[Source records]
------

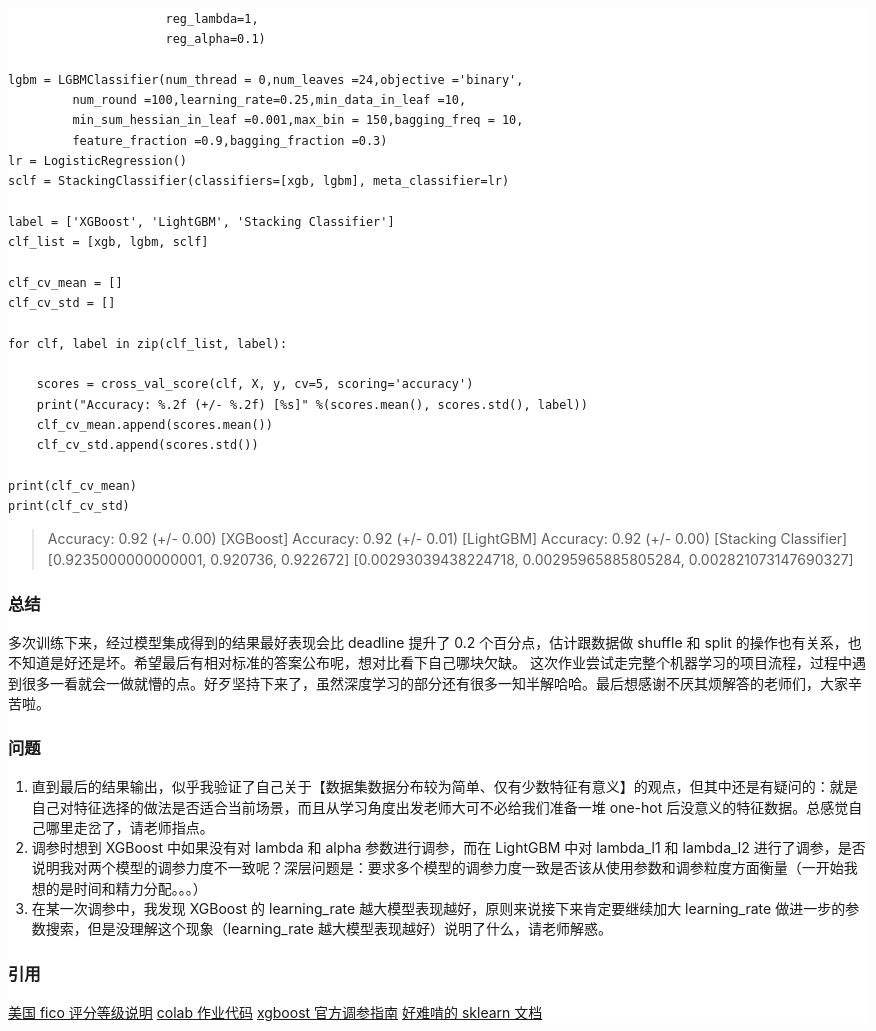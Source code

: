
 ```
                      reg_lambda=1,
                      reg_alpha=0.1)

lgbm = LGBMClassifier(num_thread = 0,num_leaves =24,objective ='binary',
         num_round =100,learning_rate=0.25,min_data_in_leaf =10,
         min_sum_hessian_in_leaf =0.001,max_bin = 150,bagging_freq = 10,
         feature_fraction =0.9,bagging_fraction =0.3)
lr = LogisticRegression()
sclf = StackingClassifier(classifiers=[xgb, lgbm], meta_classifier=lr)

label = ['XGBoost', 'LightGBM', 'Stacking Classifier']
clf_list = [xgb, lgbm, sclf]

clf_cv_mean = []
clf_cv_std = []

for clf, label in zip(clf_list, label):

    scores = cross_val_score(clf, X, y, cv=5, scoring='accuracy')
    print("Accuracy: %.2f (+/- %.2f) [%s]" %(scores.mean(), scores.std(), label))
    clf_cv_mean.append(scores.mean())
    clf_cv_std.append(scores.std())

print(clf_cv_mean)
print(clf_cv_std)
```
>Accuracy: 0.92 (+/- 0.00) [XGBoost]
Accuracy: 0.92 (+/- 0.01) [LightGBM]
Accuracy: 0.92 (+/- 0.00) [Stacking Classifier]
[0.9235000000000001, 0.920736, 0.922672]
[0.00293039438224718, 0.00295965885805284, 0.002821073147690327]

### 总结
多次训练下来，经过模型集成得到的结果最好表现会比 deadline 提升了 0.2 个百分点，估计跟数据做 shuffle 和 split 的操作也有关系，也不知道是好还是坏。希望最后有相对标准的答案公布呢，想对比看下自己哪块欠缺。
这次作业尝试走完整个机器学习的项目流程，过程中遇到很多一看就会一做就懵的点。好歹坚持下来了，虽然深度学习的部分还有很多一知半解哈哈。最后想感谢不厌其烦解答的老师们，大家辛苦啦。

### 问题
1. 直到最后的结果输出，似乎我验证了自己关于【数据集数据分布较为简单、仅有少数特征有意义】的观点，但其中还是有疑问的：就是自己对特征选择的做法是否适合当前场景，而且从学习角度出发老师大可不必给我们准备一堆 one-hot 后没意义的特征数据。总感觉自己哪里走岔了，请老师指点。
2. 调参时想到 XGBoost 中如果没有对 lambda 和 alpha 参数进行调参，而在 LightGBM 中对 lambda_l1 和 lambda_l2 进行了调参，是否说明我对两个模型的调参力度不一致呢？深层问题是：要求多个模型的调参力度一致是否该从使用参数和调参粒度方面衡量（一开始我想的是时间和精力分配。。。）
3. 在某一次调参中，我发现 XGBoost 的 learning_rate 越大模型表现越好，原则来说接下来肯定要继续加大 learning_rate 做进一步的参数搜索，但是没理解这个现象（learning_rate 越大模型表现越好）说明了什么，请老师解惑。


### 引用
[美国 fico 评分等级说明](https://www.dealmoon.com/guide/762096)
[colab 作业代码](https://colab.research.google.com/drive/1bcJG4kqJinf31xf10TWQztRYhd50XzJn#scrollTo=CN_IiJ9dvOTk)
[xgboost 官方调参指南](https://xgboost.readthedocs.io/en/latest/tutorials/param_tuning.html)
[好难啃的 sklearn 文档](https://scikit-learn.org/stable/supervised_learning.html#supervised-learning)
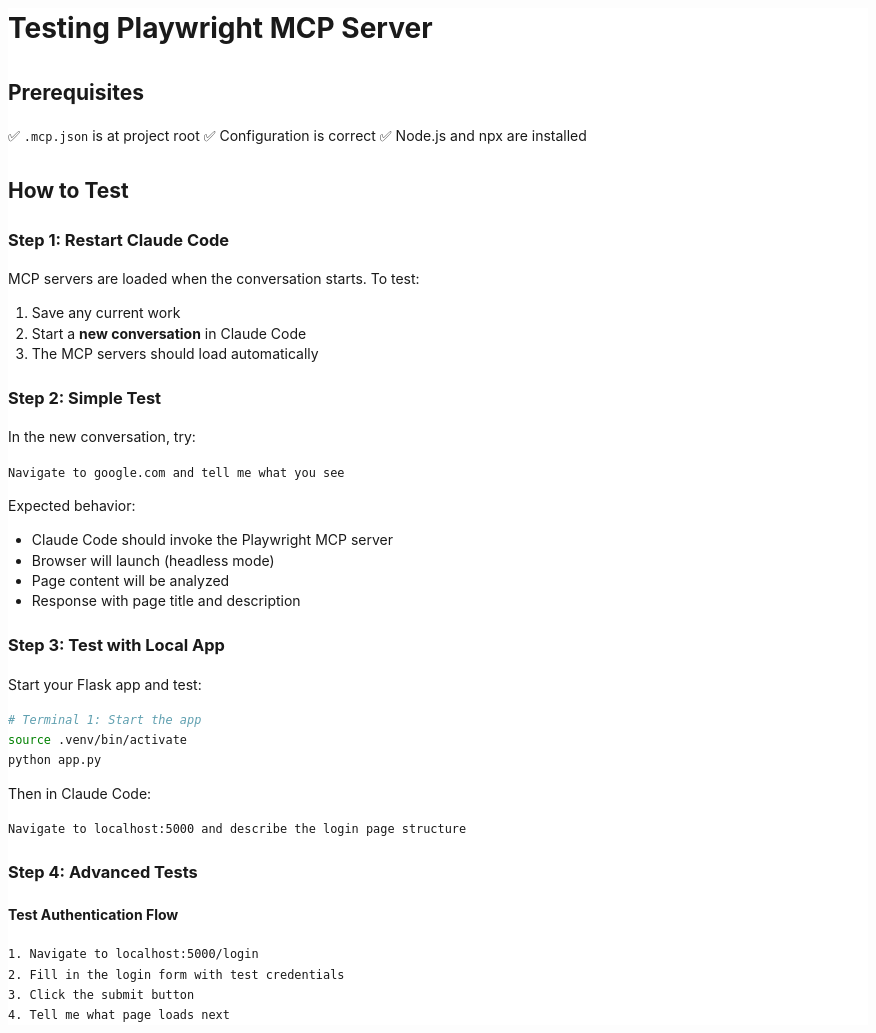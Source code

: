 # Testing Playwright MCP Server

## Prerequisites

✅ `.mcp.json` is at project root
✅ Configuration is correct
✅ Node.js and npx are installed

## How to Test

### Step 1: Restart Claude Code
MCP servers are loaded when the conversation starts. To test:
1. Save any current work
2. Start a **new conversation** in Claude Code
3. The MCP servers should load automatically

### Step 2: Simple Test
In the new conversation, try:

```
Navigate to google.com and tell me what you see
```

Expected behavior:
- Claude Code should invoke the Playwright MCP server
- Browser will launch (headless mode)
- Page content will be analyzed
- Response with page title and description

### Step 3: Test with Local App
Start your Flask app and test:

```bash
# Terminal 1: Start the app
source .venv/bin/activate
python app.py
```

Then in Claude Code:
```
Navigate to localhost:5000 and describe the login page structure
```

### Step 4: Advanced Tests

#### Test Authentication Flow
```
1. Navigate to localhost:5000/login
2. Fill in the login form with test credentials
3. Click the submit button
4. Tell me what page loads next
```
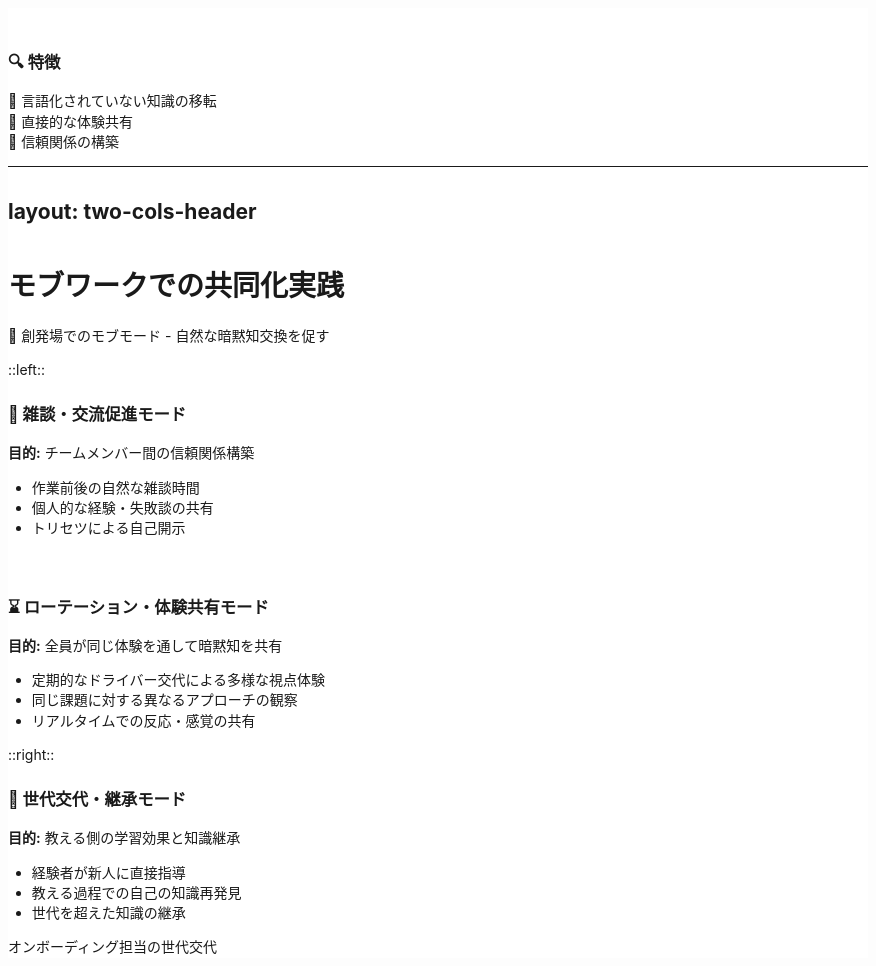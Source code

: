 <br />

### 🔍 特徴  
💭 言語化されていない知識の移転  
🤝 直接的な体験共有  
👥 信頼関係の構築

</Transform>



---
layout: two-cols-header
---

# モブワークでの共同化実践
🌱 創発場でのモブモード - 自然な暗黙知交換を促す

::left::

### 💬 雑談・交流促進モード
**目的:** チームメンバー間の信頼関係構築  
- 作業前後の自然な雑談時間
- 個人的な経験・失敗談の共有
- トリセツによる自己開示

<br />

<v-click>

### ⌛️ ローテーション・体験共有モード
**目的:** 全員が同じ体験を通して暗黙知を共有  
- 定期的なドライバー交代による多様な視点体験
- 同じ課題に対する異なるアプローチの観察
- リアルタイムでの反応・感覚の共有

</v-click>

::right::

<v-click>

### 🙌 世代交代・継承モード
**目的:** 教える側の学習効果と知識継承
- 経験者が新人に直接指導
- 教える過程での自己の知識再発見
- 世代を超えた知識の継承

<div class="speech-bubble">
オンボーディング担当の世代交代
</div>

</v-click>
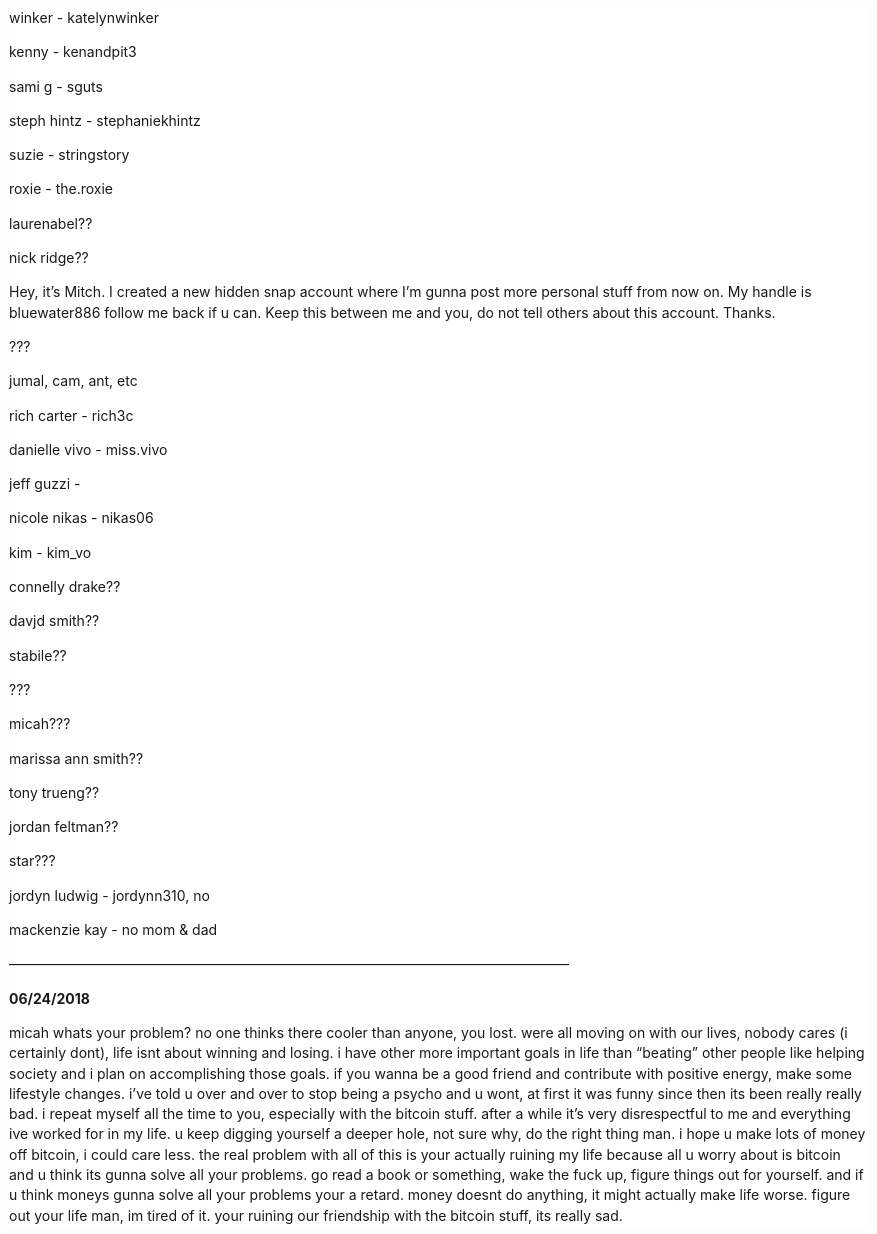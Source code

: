 winker - katelynwinker

kenny - kenandpit3

sami g - sguts

steph hintz - stephaniekhintz

suzie - stringstory

roxie - the.roxie

laurenabel??

nick ridge??

Hey, it’s Mitch. I created a new hidden snap account where I’m gunna post more personal stuff from now on. My handle is bluewater886 follow me back if u can. Keep this between me and you, do not tell others about this account. Thanks.

???

jumal, cam, ant, etc

rich carter - rich3c

danielle vivo - miss.vivo

jeff guzzi - 

nicole nikas - nikas06

kim - kim_vo

connelly drake??

davjd smith??

stabile??

???

micah???

marissa ann smith??

tony trueng??

jordan feltman??

star???

jordyn ludwig - jordynn310, no

mackenzie kay - no mom & dad

————————————————————————————————————————

**06/24/2018**

micah whats your problem? no one thinks there cooler than anyone, you lost. were all moving on with our lives, nobody cares (i certainly dont), life isnt about winning and losing. i have other more important goals in life than “beating” other people like helping society and i plan on accomplishing those goals. if you wanna be a good friend and contribute with positive energy, make some lifestyle changes. i’ve told u over and over to stop being a psycho and u wont, at first it was funny since then its been really really bad. i repeat myself all the time to you, especially with the bitcoin stuff. after a while it’s very disrespectful to me and everything ive worked for in my life. u keep digging yourself a deeper hole, not sure why, do the right thing man. i hope u make lots of money off bitcoin, i could care less. the real problem with all of this is your actually ruining my life because all u worry about is bitcoin and u think its gunna solve all your problems. go read a book or something, wake the fuck up, figure things out for yourself. and if u think moneys gunna solve all your problems your a retard. money doesnt do anything, it might actually make life worse. figure out your life man, im tired of it. your ruining our friendship with the bitcoin stuff, its really sad.
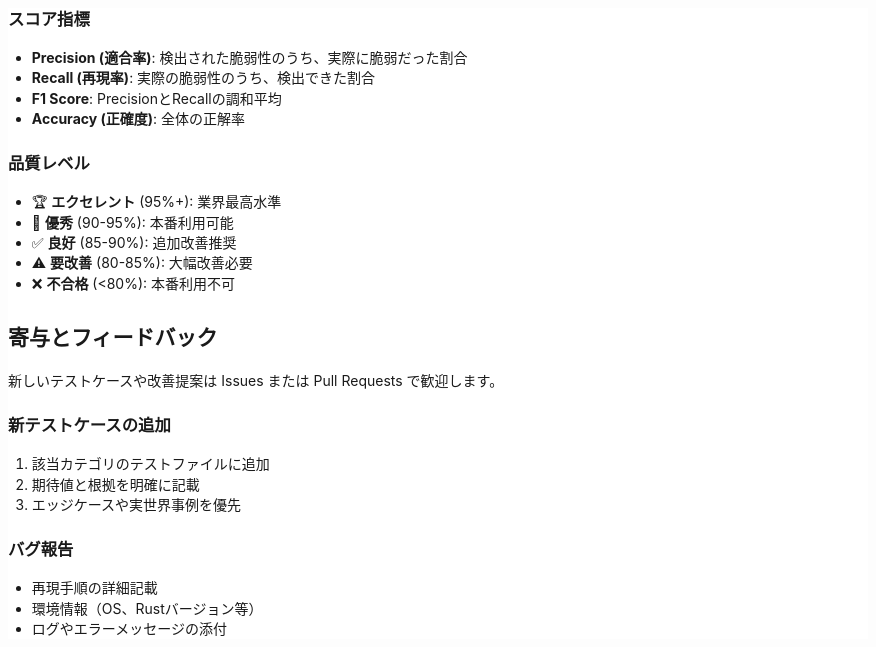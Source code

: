### スコア指標

- **Precision (適合率)**: 検出された脆弱性のうち、実際に脆弱だった割合
- **Recall (再現率)**: 実際の脆弱性のうち、検出できた割合
- **F1 Score**: PrecisionとRecallの調和平均
- **Accuracy (正確度)**: 全体の正解率

### 品質レベル

- 🏆 **エクセレント** (95%+): 業界最高水準
- 🎯 **優秀** (90-95%): 本番利用可能
- ✅ **良好** (85-90%): 追加改善推奨
- ⚠️ **要改善** (80-85%): 大幅改善必要
- ❌ **不合格** (<80%): 本番利用不可

## 寄与とフィードバック

新しいテストケースや改善提案は Issues または Pull Requests で歓迎します。

### 新テストケースの追加

1. 該当カテゴリのテストファイルに追加
2. 期待値と根拠を明確に記載
3. エッジケースや実世界事例を優先

### バグ報告

- 再現手順の詳細記載
- 環境情報（OS、Rustバージョン等）
- ログやエラーメッセージの添付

------

» **TASK DESCRIPTION**
Whenever a line of the records holds the string "Navigate", pick it out and copy it.

» **RESPONSE AREA**
Navigate to google.com and tell me what you see
Navigate to localhost:5000 and describe the login page structure
1. Navigate to localhost:5000/login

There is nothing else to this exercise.